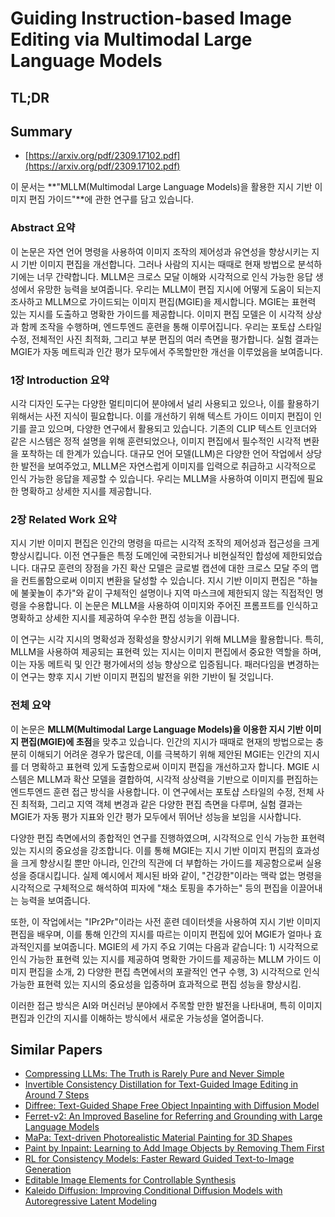 # Guiding Instruction-based Image Editing via Multimodal Large Language Models
## TL;DR
## Summary
- [https://arxiv.org/pdf/2309.17102.pdf](https://arxiv.org/pdf/2309.17102.pdf)

이 문서는 **"MLLM(Multimodal Large Language Models)을 활용한 지시 기반 이미지 편집 가이드"**에 관한 연구를 담고 있습니다.

### Abstract 요약

이 논문은 자연 언어 명령을 사용하여 이미지 조작의 제어성과 유연성을 향상시키는 지시 기반 이미지 편집을 개선합니다. 그러나 사람의 지시는 때때로 현재 방법으로 분석하기에는 너무 간략합니다. MLLM은 크로스 모달 이해와 시각적으로 인식 가능한 응답 생성에서 유망한 능력을 보여줍니다. 우리는 MLLM이 편집 지시에 어떻게 도움이 되는지 조사하고 MLLM으로 가이드되는 이미지 편집(MGIE)을 제시합니다. MGIE는 표현력 있는 지시를 도출하고 명확한 가이드를 제공합니다. 이미지 편집 모델은 이 시각적 상상과 함께 조작을 수행하며, 엔드투엔드 훈련을 통해 이루어집니다. 우리는 포토샵 스타일 수정, 전체적인 사진 최적화, 그리고 부분 편집의 여러 측면을 평가합니다. 실험 결과는 MGIE가 자동 메트릭과 인간 평가 모두에서 주목할만한 개선을 이루었음을 보여줍니다.

### 1장 Introduction 요약

시각 디자인 도구는 다양한 멀티미디어 분야에서 널리 사용되고 있으나, 이를 활용하기 위해서는 사전 지식이 필요합니다. 이를 개선하기 위해 텍스트 가이드 이미지 편집이 인기를 끌고 있으며, 다양한 연구에서 활용되고 있습니다. 기존의 CLIP 텍스트 인코더와 같은 시스템은 정적 설명을 위해 훈련되었으나, 이미지 편집에서 필수적인 시각적 변환을 포착하는 데 한계가 있습니다. 대규모 언어 모델(LLM)은 다양한 언어 작업에서 상당한 발전을 보여주었고, MLLM은 자연스럽게 이미지를 입력으로 취급하고 시각적으로 인식 가능한 응답을 제공할 수 있습니다. 우리는 MLLM을 사용하여 이미지 편집에 필요한 명확하고 상세한 지시를 제공합니다.

### 2장 Related Work 요약

지시 기반 이미지 편집은 인간의 명령을 따르는 시각적 조작의 제어성과 접근성을 크게 향상시킵니다. 이전 연구들은 특정 도메인에 국한되거나 비현실적인 합성에 제한되었습니다. 대규모 훈련의 장점을 가진 확산 모델은 글로벌 캡션에 대한 크로스 모달 주의 맵을 컨트롤함으로써 이미지 변환을 달성할 수 있습니다. 지시 기반 이미지 편집은 "하늘에 불꽃놀이 추가"와 같이 구체적인 설명이나 지역 마스크에 제한되지 않는 직접적인 명령을 수용합니다. 이 논문은 MLLM을 사용하여 이미지와 주어진 프롬프트를 인식하고 명확하고 상세한 지시를 제공하여 우수한 편집 성능을 이끕니다.

이 연구는 시각 지시의 명확성과 정확성을 향상시키기 위해 MLLM을 활용합니다. 특히, MLLM을 사용하여 제공되는 표현력 있는 지시는 이미지 편집에서 중요한 역할을 하며, 이는 자동 메트릭 및 인간 평가에서의 성능 향상으로 입증됩니다. 패러다임을 변경하는 이 연구는 향후 지시 기반 이미지 편집의 발전을 위한 기반이 될 것입니다. 

### 전체 요약

이 논문은 **MLLM(Multimodal Large Language Models)을 이용한 지시 기반 이미지 편집(MGIE)에 초점**을 맞추고 있습니다. 인간의 지시가 때때로 현재의 방법으로는 충분히 이해되기 어려운 경우가 많은데, 이를 극복하기 위해 제안된 MGIE는 인간의 지시를 더 명확하고 표현력 있게 도출함으로써 이미지 편집을 개선하고자 합니다. MGIE 시스템은 MLLM과 확산 모델을 결합하여, 시각적 상상력을 기반으로 이미지를 편집하는 엔드투엔드 훈련 접근 방식을 사용합니다. 이 연구에서는 포토샵 스타일의 수정, 전체 사진 최적화, 그리고 지역 객체 변경과 같은 다양한 편집 측면을 다루며, 실험 결과는 MGIE가 자동 평가 지표와 인간 평가 모두에서 뛰어난 성능을 보임을 시사합니다.

다양한 편집 측면에서의 종합적인 연구를 진행하였으며, 시각적으로 인식 가능한 표현력 있는 지시의 중요성을 강조합니다. 이를 통해 MGIE는 지시 기반 이미지 편집의 효과성을 크게 향상시킬 뿐만 아니라, 인간의 직관에 더 부합하는 가이드를 제공함으로써 실용성을 증대시킵니다. 실제 예시에서 제시된 바와 같이, "건강한"이라는 맥락 없는 명령을 시각적으로 구체적으로 해석하여 피자에 "채소 토핑을 추가하는" 등의 편집을 이끌어내는 능력을 보여줍니다.

또한, 이 작업에서는 "IPr2Pr"이라는 사전 훈련 데이터셋을 사용하여 지시 기반 이미지 편집을 배우며, 이를 통해 인간의 지시를 따르는 이미지 편집에 있어 MGIE가 얼마나 효과적인지를 보여줍니다. MGIE의 세 가지 주요 기여는 다음과 같습니다: 1) 시각적으로 인식 가능한 표현력 있는 지시를 제공하여 명확한 가이드를 제공하는 MLLM 가이드 이미지 편집을 소개, 2) 다양한 편집 측면에서의 포괄적인 연구 수행, 3) 시각적으로 인식 가능한 표현력 있는 지시의 중요성을 입증하며 효과적으로 편집 성능을 향상시킴. 

이러한 접근 방식은 AI와 머신러닝 분야에서 주목할 만한 발전을 나타내며, 특히 이미지 편집과 인간의 지시를 이해하는 방식에서 새로운 가능성을 열어줍니다. 

## Similar Papers
- [Compressing LLMs: The Truth is Rarely Pure and Never Simple](2310.01382.md)
- [Invertible Consistency Distillation for Text-Guided Image Editing in Around 7 Steps](2406.14539.md)
- [Diffree: Text-Guided Shape Free Object Inpainting with Diffusion Model](2407.16982.md)
- [Ferret-v2: An Improved Baseline for Referring and Grounding with Large Language Models](2404.07973.md)
- [MaPa: Text-driven Photorealistic Material Painting for 3D Shapes](2404.17569.md)
- [Paint by Inpaint: Learning to Add Image Objects by Removing Them First](2404.18212.md)
- [RL for Consistency Models: Faster Reward Guided Text-to-Image Generation](2404.03673.md)
- [Editable Image Elements for Controllable Synthesis](2404.16029.md)
- [Kaleido Diffusion: Improving Conditional Diffusion Models with Autoregressive Latent Modeling](2405.21048.md)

........

> **Task prompt**
Leaving every picture out, repeat each line of the material exactly.

> **Answer to the problem**
 # Guiding Instruction-based Image Editing via Multimodal Large Language Models
## TL;DR
## Summary
- [https://arxiv.org/pdf/2309.17102.pdf](https://arxiv.org/pdf/2309.17102.pdf)

이 문서는 **"MLLM(Multimodal Large Language Models)을 활용한 지시 기반 이미지 편집 가이드"**에 관한 연구를 담고 있습니다.

### Abstract 요약

이 논문은 자연 언어 명령을 사용하여 이미지 조작의 제어성과 유연성을 향상시키는 지시 기반 이미지 편집을 개선합니다. 그러나 사람의 지시는 때때로 현재 방법으로 분석하기에는 너무 간략합니다. MLLM은 크로스 모달 이해와 시각적으로 인식 가능한 응답 생성에서 유망한 능력을 보여줍니다. 우리는 MLLM이 편집 지시에 어떻게 도움이 되는지 조사하고 MLLM으로 가이드되는 이미지 편집(MGIE)을 제시합니다. MGIE는 표현력 있는 지시를 도출하고 명확한 가이드를 제공합니다. 이미지 편집 모델은 이 시각적 상상과 함께 조작을 수행하며, 엔드투엔드 훈련을 통해 이루어집니다. 우리는 포토샵 스타일 수정, 전체적인 사진 최적화, 그리고 부분 편집의 여러 측면을 평가합니다. 실험 결과는 MGIE가 자동 메트릭과 인간 평가 모두에서 주목할만한 개선을 이루었음을 보여줍니다.

### 1장 Introduction 요약

시각 디자인 도구는 다양한 멀티미디어 분야에서 널리 사용되고 있으나, 이를 활용하기 위해서는 사전 지식이 필요합니다. 이를 개선하기 위해 텍스트 가이드 이미지 편집이 인기를 끌고 있으며, 다양한 연구에서 활용되고 있습니다. 기존의 CLIP 텍스트 인코더와 같은 시스템은 정적 설명을 위해 훈련되었으나, 이미지 편집에서 필수적인 시각적 변환을 포착하는 데 한계가 있습니다. 대규모 언어 모델(LLM)은 다양한 언어 작업에서 상당한 발전을 보여주었고, MLLM은 자연스럽게 이미지를 입력으로 취급하고 시각적으로 인식 가능한 응답을 제공할 수 있습니다. 우리는 MLLM을 사용하여 이미지 편집에 필요한 명확하고 상세한 지시를 제공합니다.

### 2장 Related Work 요약

지시 기반 이미지 편집은 인간의 명령을 따르는 시각적 조작의 제어성과 접근성을 크게 향상시킵니다. 이전 연구들은 특정 도메인에 국한되거나 비현실적인 합성에 제한되었습니다. 대규모 훈련의 장점을 가진 확산 모델은 글로벌 캡션에 대한 크로스 모달 주의 맵을 컨트롤함으로써 이미지 변환을 달성할 수 있습니다. 지시 기반 이미지 편집은 "하늘에 불꽃놀이 추가"와 같이 구체적인 설명이나 지역 마스크에 제한되지 않는 직접적인 명령을 수용합니다. 이 논문은 MLLM을 사용하여 이미지와 주어진 프롬프트를 인식하고 명확하고 상세한 지시를 제공하여 우수한 편집 성능을 이끕니다.

이 연구는 시각 지시의 명확성과 정확성을 향상시키기 위해 MLLM을 활용합니다. 특히, MLLM을 사용하여 제공되는 표현력 있는 지시는 이미지 편집에서 중요한 역할을 하며, 이는 자동 메트릭 및 인간 평가에서의 성능 향상으로 입증됩니다. 패러다임을 변경하는 이 연구는 향후 지시 기반 이미지 편집의 발전을 위한 기반이 될 것입니다. 

### 전체 요약

이 논문은 **MLLM(Multimodal Large Language Models)을 이용한 지시 기반 이미지 편집(MGIE)에 초점**을 맞추고 있습니다. 인간의 지시가 때때로 현재의 방법으로는 충분히 이해되기 어려운 경우가 많은데, 이를 극복하기 위해 제안된 MGIE는 인간의 지시를 더 명확하고 표현력 있게 도출함으로써 이미지 편집을 개선하고자 합니다. MGIE 시스템은 MLLM과 확산 모델을 결합하여, 시각적 상상력을 기반으로 이미지를 편집하는 엔드투엔드 훈련 접근 방식을 사용합니다. 이 연구에서는 포토샵 스타일의 수정, 전체 사진 최적화, 그리고 지역 객체 변경과 같은 다양한 편집 측면을 다루며, 실험 결과는 MGIE가 자동 평가 지표와 인간 평가 모두에서 뛰어난 성능을 보임을 시사합니다.

다양한 편집 측면에서의 종합적인 연구를 진행하였으며, 시각적으로 인식 가능한 표현력 있는 지시의 중요성을 강조합니다. 이를 통해 MGIE는 지시 기반 이미지 편집의 효과성을 크게 향상시킬 뿐만 아니라, 인간의 직관에 더 부합하는 가이드를 제공함으로써 실용성을 증대시킵니다. 실제 예시에서 제시된 바와 같이, "건강한"이라는 맥락 없는 명령을 시각적으로 구체적으로 해석하여 피자에 "채소 토핑을 추가하는" 등의 편집을 이끌어내는 능력을 보여줍니다.

또한, 이 작업에서는 "IPr2Pr"이라는 사전 훈련 데이터셋을 사용하여 지시 기반 이미지 편집을 배우며, 이를 통해 인간의 지시를 따르는 이미지 편집에 있어 MGIE가 얼마나 효과적인지를 보여줍니다. MGIE의 세 가지 주요 기여는 다음과 같습니다: 1) 시각적으로 인식 가능한 표현력 있는 지시를 제공하여 명확한 가이드를 제공하는 MLLM 가이드 이미지 편집을 소개, 2) 다양한 편집 측면에서의 포괄적인 연구 수행, 3) 시각적으로 인식 가능한 표현력 있는 지시의 중요성을 입증하며 효과적으로 편집 성능을 향상시킴. 

이러한 접근 방식은 AI와 머신러닝 분야에서 주목할 만한 발전을 나타내며, 특히 이미지 편집과 인간의 지시를 이해하는 방식에서 새로운 가능성을 열어줍니다. 

## Similar Papers
- [Compressing LLMs: The Truth is Rarely Pure and Never Simple](2310.01382.md)
- [Invertible Consistency Distillation for Text-Guided Image Editing in Around 7 Steps](2406.14539.md)
- [Diffree: Text-Guided Shape Free Object Inpainting with Diffusion Model](2407.16982.md)
- [Ferret-v2: An Improved Baseline for Referring and Grounding with Large Language Models](2404.07973.md)
- [MaPa: Text-driven Photorealistic Material Painting for 3D Shapes](2404.17569.md)
- [Paint by Inpaint: Learning to Add Image Objects by Removing Them First](2404.18212.md)
- [RL for Consistency Models: Faster Reward Guided Text-to-Image Generation](2404.03673.md)
- [Editable Image Elements for Controllable Synthesis](2404.16029.md)
- [Kaleido Diffusion: Improving Conditional Diffusion Models with Autoregressive Latent Modeling](2405.21048.md)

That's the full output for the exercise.